• _TASK BRIEF_:
Count how many lines of the material below have the word "Steps" and give only the number.

• _DATA SUPPLIED_:
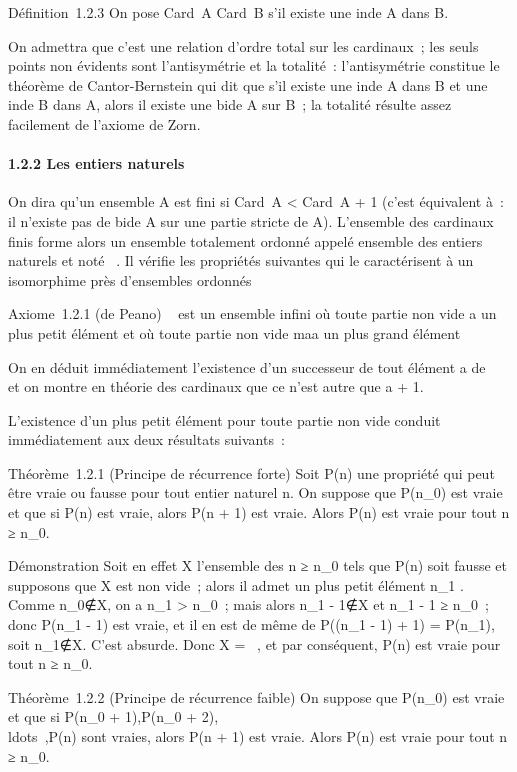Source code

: \documentclass[]{article}
\begin{document}
Définition~1.2.3 On pose Card~A
\leq Card~B s'il existe une in\jmathection de A dans B.

On admettra que c'est une relation d'ordre total sur les cardinaux~; les
seuls points non évidents sont l'antisymétrie et la totalité~:
l'antisymétrie constitue le théorème de Cantor-Bernstein qui dit que
s'il existe une in\jmathection de A dans B et une in\jmathection de B dans A,
alors il existe une bi\jmathection de A sur B~; la totalité résulte assez
facilement de l'axiome de Zorn.

\paragraph{1.2.2 Les entiers naturels}

On dira qu'un ensemble A est fini si Card~A
\textless{} Card~A + 1 (c'est équivalent à~: il
n'existe pas de bi\jmathection de A sur une partie stricte de A). L'ensemble
des cardinaux finis forme alors un ensemble totalement ordonné appelé
ensemble des entiers naturels et noté ~. Il vérifie les propriétés
suivantes qui le caractérisent à un isomorphime près d'ensembles
ordonnés

Axiome~1.2.1 (de Peano) ~ est un ensemble infini où toute partie non
vide a un plus petit élément et où toute partie non vide ma a un
plus grand élément

On en déduit immédiatement l'existence d'un successeur de tout élément a
de ~ et on montre en théorie des cardinaux que ce n'est autre que a + 1.

L'existence d'un plus petit élément pour toute partie non vide conduit
immédiatement aux deux résultats suivants~:

Théorème~1.2.1 (Principe de récurrence forte) Soit P(n) une propriété
qui peut être vraie ou fausse pour tout entier naturel n. On suppose que
P(n\_0) est vraie et que si P(n) est vraie, alors P(n + 1) est
vraie. Alors P(n) est vraie pour tout n ≥ n\_0.

Démonstration Soit en effet X l'ensemble des n ≥ n\_0 tels que
P(n) soit fausse et supposons que X est non vide~; alors il admet un
plus petit élément n\_1 \inX. Comme
n\_0∉X, on a n\_1
\textgreater{} n\_0~; mais alors n\_1 -
1∉X et n\_1 - 1 ≥ n\_0~; donc
P(n\_1 - 1) est vraie, et il en est de même de P((n\_1 -
1) + 1) = P(n\_1), soit
n\_1∉X. C'est absurde. Donc X = \varnothing~, et
par conséquent, P(n) est vraie pour tout n ≥ n\_0.

Théorème~1.2.2 (Principe de récurrence faible) On suppose que
P(n\_0) est vraie et que si P(n\_0 + 1),P(n\_0 +
2),\\ldots~,P(n)
sont vraies, alors P(n + 1) est vraie. Alors P(n) est vraie pour tout n
≥ n\_0.
\end{document}
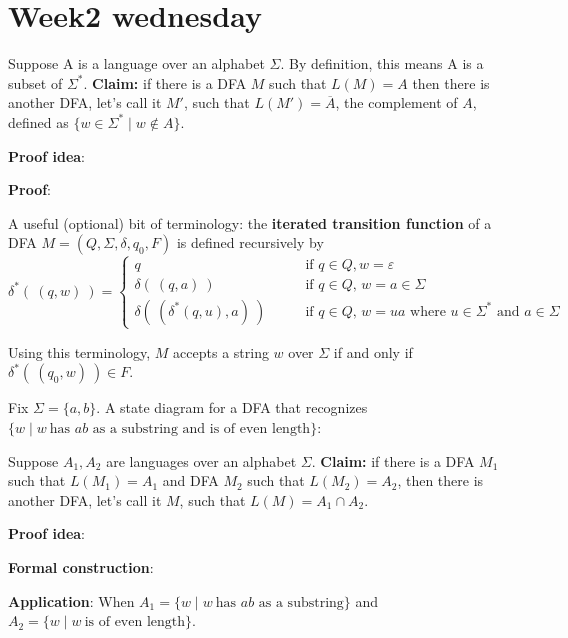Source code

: \documentclass[12pt, oneside]{article}
\begin{document}
\vspace{70pt} \vfill
\section*{Week2 wednesday}


Suppose A is a language over an alphabet $\Sigma$. By definition, this means A is a subset of $\Sigma^*$.
{\bf Claim:} if there is a DFA $M$ such that $L(M) = A$ then there is another DFA, let's call it $M'$, such that 
$L(M') = \overline{A}$, the complement of $A$, defined as $\{ w \in \Sigma^* \mid w \notin A \}$.

{\bf Proof idea}:


{\bf Proof}: 




\vfill
A useful (optional) bit of terminology: the {\bf iterated transition function} of a DFA
$M = (Q, \Sigma, \delta, q_0, F)$ is defined recursively by
\[
\delta^* (~(q,w)~) 
=\begin{cases}
q  \qquad &\text{if $q \in Q, w = \varepsilon$} \\
\delta( ~(q,a)~) \qquad &\text{if $q \in Q$, $w = a \in \Sigma$ } \\
\delta(~(\delta^*(q,u), a) ~) \qquad &\text{if $q \in Q$, $w = ua$ where $u \in  \Sigma^*$ and $a \in \Sigma$}
\end{cases}
\]

Using  this terminology, $M$ accepts a string $w$ over $\Sigma$ if and only if $\delta^*( ~(q_0,w)~) \in F$.

\newpage

Fix  $\Sigma = \{a,b\}$. A state diagram for a DFA that recognizes 
$\{w \mid w~\text{has $ab$ as a substring and is of even length} \}$:


\vspace{120pt}


Suppose $A_1, A_2$ are languages over an alphabet $\Sigma$.
{\bf Claim:} if there is a DFA $M_1$ such that $L(M_1) = A_1$ and 
DFA $M_2$ such that $L(M_2) = A_2$, then there is another DFA, let's call it $M$, such that 
$L(M) = A_1 \cap A_2$.

{\bf Proof idea}:


{\bf Formal construction}: 


\vspace{70pt}

{\bf Application}:  When $A_1 = \{w \mid w~\text{has $ab$ as a substring} \}$ and 
$A_2 = \{ w \mid w~\text{is of even length} \}$.
\end{document}
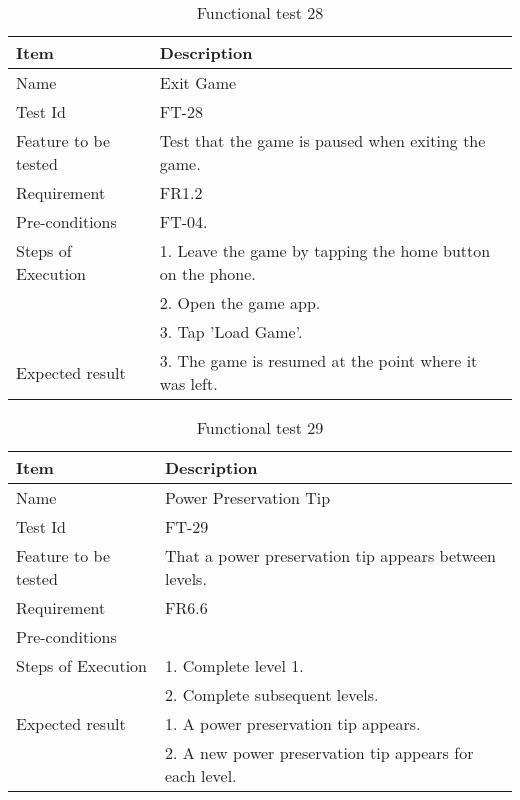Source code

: \begin{table}[H]
\centering
	\begin{tabular}{ l | p{8cm} }
		\hline
		{\bf Item} & {\bf Description} \\ \hline
		Name & Exit Game \\ 
		Test Id & FT-28 \\ 
		Feature to be tested & Test that the game is paused when exiting the game. \\ 
		Requirement & FR1.2 \\ 
		Pre-conditions & FT-04. \\ 
		Steps of Execution & 1. Leave the game by tapping the home button on the phone. \\
		& 2. Open the game app. \\
		& 3. Tap 'Load Game'. \\
		Expected result & 3. The game is resumed at the point where it was left. \\  
	\end{tabular}
	\caption{Functional test 28}
\end{table}

\begin{table}[H]
\centering
	\begin{tabular}{ l | p{8cm} }
		\hline
		{\bf Item} & {\bf Description} \\ \hline
		Name & Power Preservation Tip \\ 
		Test Id & FT-29 \\ 
		Feature to be tested & That a power preservation tip appears between levels. \\ 
		Requirement & FR6.6 \\ 
		Pre-conditions & \\ 
		Steps of Execution & 1. Complete level 1. \\
		& 2. Complete subsequent levels. \\
		Expected result & 1. A power preservation tip appears. \\
		& 2. A new power preservation tip appears for each level. \\
	\end{tabular}
	\caption{Functional test 29}
\end{table}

• _TASK RESULT_:
2